Near Death Experience de Benoît Delépine et Gustave Kervern - 2014

Vendredi 13, 13h00. Jean-Pierre Pernaut, dans son professionnalisme légendaire, conjure Paul, ivre devant sa télé, de ne surtout pas avoir peur. Notre employé de France Telecom voit là l'appel déterminant pour enfin oser tout envoyer valser. Michel Houellebecq incarne ce père fatigué de déambuler dans un appartement minable en slip blanc, cet époux qui s'accroche à son canapé aussi fort qu'à son cubi de rosé. Toute cette vie de famille léthargique reste hors-champ puisque la solitude d'un quinquagénaire obsolète prend déjà toute la place dans cette vie embuée par les vapeurs de cigarette.

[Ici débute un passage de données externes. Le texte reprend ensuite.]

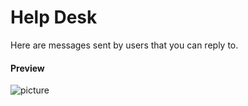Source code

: Help Desk
===================

Here are messages sent by users that you can reply to.

#### Preview

![picture](/km-shop/data/backend/Screenshot_2022-11-21_at_07.20.09.png)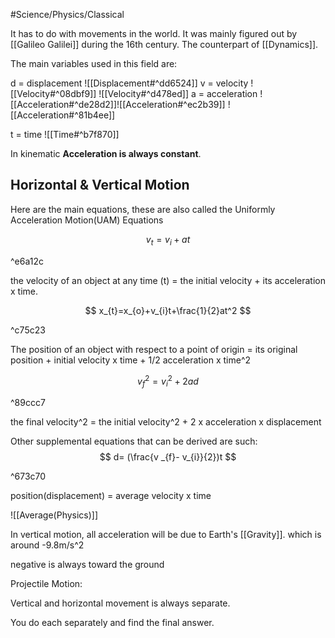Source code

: #Science/Physics/Classical 

It has to do with movements in the world. It was mainly figured out by [[Galileo Galilei]] during the 16th century. The counterpart of [[Dynamics]].

The main variables used in this field are:

d = displacement ![[Displacement#^dd6524]]
v = velocity ![[Velocity#^08dbf9]] ![[Velocity#^d478ed]]
a = acceleration ![[Acceleration#^de28d2]]![[Acceleration#^ec2b39]]
![[Acceleration#^81b4ee]]

t = time ![[Time#^b7f870]]

In kinematic __Acceleration is always constant__.

## Horizontal & Vertical Motion

Here are the main equations, these are also called the Uniformly Acceleration Motion(UAM) Equations 

$$
v_{t}= v_{i} + at
$$

^e6a12c

the velocity of an object at any time (t) = the initial velocity + its acceleration x time.

$$
x_{t}=x_{o}+v_{i}t+\frac{1}{2}at^2
$$

^c75c23

The position of an object with respect to a point of origin = its original position + initial velocity x time + 1/2 acceleration x time^2

$$
v_{f}^2 = v_{i}^2 + 2ad
$$

^89ccc7

the final velocity^2 = the initial velocity^2 + 2 x acceleration x displacement

Other supplemental equations that can be derived are such:
$$
d= (\frac{v _{f}- v_{i}}{2})t
$$

^673c70

position(displacement) = average velocity x time

![[Average(Physics)]]


In vertical motion, all acceleration will be due to Earth's [[Gravity]]. which is around -9.8m/s^2

negative is always toward the ground

Projectile Motion:

Vertical and horizontal movement is always separate.

You do each separately and find the final answer.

Dans cette asphyxie de l'homme moderne viril et productiviste, Paul pédale fort sur son vélo de compétition pour fuir la ville. Force est de constater que les plans de profil ne sont pas tendres avec ce Houellebecq défiguré par le désespoir. Son corps décharné ne sert plus qu'à fumer piteusement, baver de fatigue et s'accrocher comme une moule sur les pierres. Comme un oiseau de mauvais augure, le charognard en cycliste se perche quelques minutes sur son rocher de Sisyphe comme pour nous dire qu'il arrête tout. Désormais, il ne portera plus le poids de la misérable condition humaine. "S'il n'y avait pas les enfants, il y a longtemps qu'on l'aurait fait. Suicide collectif. On le fait, mais en douceur, pour ne pas qu'ils s'en rendent compte".

Mais il faudra du courage et de la chance pour sauter le pas. Cette fois, sa détermination ne le fera pas échouer. Les bras écartés, Paul est prêt à s'envoler vers le sol. Encore faut-il trouver l'occasion de faire le grand plongeon. Malgré les montagnes escarpées et les chemins sinueux, Paul n'est jamais seul. A chaque tentative de suicide, il croise un randonneur, des enfants, un fou ou un couple. Ces casseurs de solitude le rappellent systématiquement à la vie. Comme un animal, il aimerait se cacher pour mourir.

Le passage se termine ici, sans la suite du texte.